Prompt: The full set of entries below must be returned exactly as shown.

======== The records

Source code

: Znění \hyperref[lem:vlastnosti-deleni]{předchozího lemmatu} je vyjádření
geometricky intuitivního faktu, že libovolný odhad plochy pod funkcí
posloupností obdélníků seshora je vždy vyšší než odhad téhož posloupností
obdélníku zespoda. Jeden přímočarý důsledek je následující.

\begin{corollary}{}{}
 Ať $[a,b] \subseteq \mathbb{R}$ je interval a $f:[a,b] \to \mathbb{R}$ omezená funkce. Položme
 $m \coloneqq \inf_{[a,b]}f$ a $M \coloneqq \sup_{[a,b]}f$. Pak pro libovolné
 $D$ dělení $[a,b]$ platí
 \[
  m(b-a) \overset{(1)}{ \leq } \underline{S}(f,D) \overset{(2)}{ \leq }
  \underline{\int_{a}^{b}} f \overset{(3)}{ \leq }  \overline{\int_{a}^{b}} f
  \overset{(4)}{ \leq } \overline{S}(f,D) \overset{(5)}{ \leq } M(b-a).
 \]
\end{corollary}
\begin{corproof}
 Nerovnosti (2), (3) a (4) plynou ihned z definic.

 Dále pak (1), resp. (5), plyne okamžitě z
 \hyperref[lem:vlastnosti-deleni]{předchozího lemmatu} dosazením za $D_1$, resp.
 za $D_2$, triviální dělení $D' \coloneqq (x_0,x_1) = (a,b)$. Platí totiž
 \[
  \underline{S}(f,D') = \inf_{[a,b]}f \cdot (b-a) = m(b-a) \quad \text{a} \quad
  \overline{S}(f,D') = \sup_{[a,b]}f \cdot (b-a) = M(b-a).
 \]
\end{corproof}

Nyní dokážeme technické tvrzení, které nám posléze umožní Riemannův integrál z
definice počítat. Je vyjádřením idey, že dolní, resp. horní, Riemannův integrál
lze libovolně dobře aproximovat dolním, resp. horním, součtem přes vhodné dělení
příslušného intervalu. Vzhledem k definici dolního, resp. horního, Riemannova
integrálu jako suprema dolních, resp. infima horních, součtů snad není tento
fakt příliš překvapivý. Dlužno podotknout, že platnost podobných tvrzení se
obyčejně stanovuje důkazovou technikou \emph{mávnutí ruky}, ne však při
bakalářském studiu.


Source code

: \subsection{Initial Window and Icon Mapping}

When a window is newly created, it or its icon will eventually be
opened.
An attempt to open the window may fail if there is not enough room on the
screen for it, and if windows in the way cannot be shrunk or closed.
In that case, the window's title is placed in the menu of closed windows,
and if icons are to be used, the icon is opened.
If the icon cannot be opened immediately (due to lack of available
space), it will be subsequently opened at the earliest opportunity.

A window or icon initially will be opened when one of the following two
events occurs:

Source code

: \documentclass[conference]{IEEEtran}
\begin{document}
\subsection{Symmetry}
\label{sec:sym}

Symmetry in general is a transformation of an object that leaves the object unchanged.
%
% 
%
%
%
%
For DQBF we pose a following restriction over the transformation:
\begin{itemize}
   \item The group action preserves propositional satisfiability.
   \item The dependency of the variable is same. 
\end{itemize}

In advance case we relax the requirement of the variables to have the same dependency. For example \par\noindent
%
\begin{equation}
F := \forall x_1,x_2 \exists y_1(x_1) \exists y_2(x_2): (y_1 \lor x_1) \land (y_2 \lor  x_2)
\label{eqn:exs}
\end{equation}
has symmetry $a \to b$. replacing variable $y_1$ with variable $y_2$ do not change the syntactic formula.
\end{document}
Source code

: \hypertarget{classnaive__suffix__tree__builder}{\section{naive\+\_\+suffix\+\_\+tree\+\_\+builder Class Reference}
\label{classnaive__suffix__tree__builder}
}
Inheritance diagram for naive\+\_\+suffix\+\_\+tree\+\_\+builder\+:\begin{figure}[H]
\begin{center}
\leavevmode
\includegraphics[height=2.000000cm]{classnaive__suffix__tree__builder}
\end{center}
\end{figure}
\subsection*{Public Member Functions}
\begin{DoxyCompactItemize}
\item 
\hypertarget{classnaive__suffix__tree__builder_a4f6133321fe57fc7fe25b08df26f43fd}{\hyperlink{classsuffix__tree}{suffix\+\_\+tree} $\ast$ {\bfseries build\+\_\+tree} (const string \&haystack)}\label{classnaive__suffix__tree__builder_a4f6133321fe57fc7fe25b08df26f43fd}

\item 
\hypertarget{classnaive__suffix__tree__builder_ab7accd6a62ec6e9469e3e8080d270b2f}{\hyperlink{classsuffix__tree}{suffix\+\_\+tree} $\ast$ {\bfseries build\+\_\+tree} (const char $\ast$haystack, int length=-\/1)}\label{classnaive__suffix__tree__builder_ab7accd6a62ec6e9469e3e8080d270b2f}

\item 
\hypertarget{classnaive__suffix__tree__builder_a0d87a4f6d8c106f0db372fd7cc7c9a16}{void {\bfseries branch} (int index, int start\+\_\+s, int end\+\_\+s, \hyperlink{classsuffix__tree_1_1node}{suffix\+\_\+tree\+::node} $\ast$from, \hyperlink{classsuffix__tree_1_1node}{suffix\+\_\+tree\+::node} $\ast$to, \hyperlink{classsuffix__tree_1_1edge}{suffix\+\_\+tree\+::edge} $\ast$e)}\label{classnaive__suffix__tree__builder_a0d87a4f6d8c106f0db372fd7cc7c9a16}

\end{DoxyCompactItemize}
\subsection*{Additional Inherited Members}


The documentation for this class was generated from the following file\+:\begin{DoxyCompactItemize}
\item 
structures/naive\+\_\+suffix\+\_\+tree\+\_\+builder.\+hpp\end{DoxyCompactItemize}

================

Solution to the exercise:
Source code

: Znění \hyperref[lem:vlastnosti-deleni]{předchozího lemmatu} je vyjádření
geometricky intuitivního faktu, že libovolný odhad plochy pod funkcí
posloupností obdélníků seshora je vždy vyšší než odhad téhož posloupností
obdélníku zespoda. Jeden přímočarý důsledek je následující.

\begin{corollary}{}{}
 Ať $[a,b] \subseteq \mathbb{R}$ je interval a $f:[a,b] \to \mathbb{R}$ omezená funkce. Položme
 $m \coloneqq \inf_{[a,b]}f$ a $M \coloneqq \sup_{[a,b]}f$. Pak pro libovolné
 $D$ dělení $[a,b]$ platí
 \[
  m(b-a) \overset{(1)}{ \leq } \underline{S}(f,D) \overset{(2)}{ \leq }
  \underline{\int_{a}^{b}} f \overset{(3)}{ \leq }  \overline{\int_{a}^{b}} f
  \overset{(4)}{ \leq } \overline{S}(f,D) \overset{(5)}{ \leq } M(b-a).
 \]
\end{corollary}
\begin{corproof}
 Nerovnosti (2), (3) a (4) plynou ihned z definic.

 Dále pak (1), resp. (5), plyne okamžitě z
 \hyperref[lem:vlastnosti-deleni]{předchozího lemmatu} dosazením za $D_1$, resp.
 za $D_2$, triviální dělení $D' \coloneqq (x_0,x_1) = (a,b)$. Platí totiž
 \[
  \underline{S}(f,D') = \inf_{[a,b]}f \cdot (b-a) = m(b-a) \quad \text{a} \quad
  \overline{S}(f,D') = \sup_{[a,b]}f \cdot (b-a) = M(b-a).
 \]
\end{corproof}

Nyní dokážeme technické tvrzení, které nám posléze umožní Riemannův integrál z
definice počítat. Je vyjádřením idey, že dolní, resp. horní, Riemannův integrál
lze libovolně dobře aproximovat dolním, resp. horním, součtem přes vhodné dělení
příslušného intervalu. Vzhledem k definici dolního, resp. horního, Riemannova
integrálu jako suprema dolních, resp. infima horních, součtů snad není tento
fakt příliš překvapivý. Dlužno podotknout, že platnost podobných tvrzení se
obyčejně stanovuje důkazovou technikou \emph{mávnutí ruky}, ne však při
bakalářském studiu.


Source code

: \subsection{Initial Window and Icon Mapping}

When a window is newly created, it or its icon will eventually be
opened.
An attempt to open the window may fail if there is not enough room on the
screen for it, and if windows in the way cannot be shrunk or closed.
In that case, the window's title is placed in the menu of closed windows,
and if icons are to be used, the icon is opened.
If the icon cannot be opened immediately (due to lack of available
space), it will be subsequently opened at the earliest opportunity.

A window or icon initially will be opened when one of the following two
events occurs:

Source code

: \documentclass[conference]{IEEEtran}
\begin{document}
\subsection{Symmetry}
\label{sec:sym}

Symmetry in general is a transformation of an object that leaves the object unchanged.
%
% 
%
%
%
%
For DQBF we pose a following restriction over the transformation:
\begin{itemize}
   \item The group action preserves propositional satisfiability.
   \item The dependency of the variable is same. 
\end{itemize}

In advance case we relax the requirement of the variables to have the same dependency. For example \par\noindent
%
\begin{equation}
F := \forall x_1,x_2 \exists y_1(x_1) \exists y_2(x_2): (y_1 \lor x_1) \land (y_2 \lor  x_2)
\label{eqn:exs}
\end{equation}
has symmetry $a \to b$. replacing variable $y_1$ with variable $y_2$ do not change the syntactic formula.
\end{document}
Source code

: \hypertarget{classnaive__suffix__tree__builder}{\section{naive\+\_\+suffix\+\_\+tree\+\_\+builder Class Reference}
\label{classnaive__suffix__tree__builder}
}
Inheritance diagram for naive\+\_\+suffix\+\_\+tree\+\_\+builder\+:\begin{figure}[H]
\begin{center}
\leavevmode
\includegraphics[height=2.000000cm]{classnaive__suffix__tree__builder}
\end{center}
\end{figure}
\subsection*{Public Member Functions}
\begin{DoxyCompactItemize}
\item 
\hypertarget{classnaive__suffix__tree__builder_a4f6133321fe57fc7fe25b08df26f43fd}{\hyperlink{classsuffix__tree}{suffix\+\_\+tree} $\ast$ {\bfseries build\+\_\+tree} (const string \&haystack)}\label{classnaive__suffix__tree__builder_a4f6133321fe57fc7fe25b08df26f43fd}

\item 
\hypertarget{classnaive__suffix__tree__builder_ab7accd6a62ec6e9469e3e8080d270b2f}{\hyperlink{classsuffix__tree}{suffix\+\_\+tree} $\ast$ {\bfseries build\+\_\+tree} (const char $\ast$haystack, int length=-\/1)}\label{classnaive__suffix__tree__builder_ab7accd6a62ec6e9469e3e8080d270b2f}

\item 
\hypertarget{classnaive__suffix__tree__builder_a0d87a4f6d8c106f0db372fd7cc7c9a16}{void {\bfseries branch} (int index, int start\+\_\+s, int end\+\_\+s, \hyperlink{classsuffix__tree_1_1node}{suffix\+\_\+tree\+::node} $\ast$from, \hyperlink{classsuffix__tree_1_1node}{suffix\+\_\+tree\+::node} $\ast$to, \hyperlink{classsuffix__tree_1_1edge}{suffix\+\_\+tree\+::edge} $\ast$e)}\label{classnaive__suffix__tree__builder_a0d87a4f6d8c106f0db372fd7cc7c9a16}

\end{DoxyCompactItemize}
\subsection*{Additional Inherited Members}


The documentation for this class was generated from the following file\+:\begin{DoxyCompactItemize}
\item 
structures/naive\+\_\+suffix\+\_\+tree\+\_\+builder.\+hpp\end{DoxyCompactItemize}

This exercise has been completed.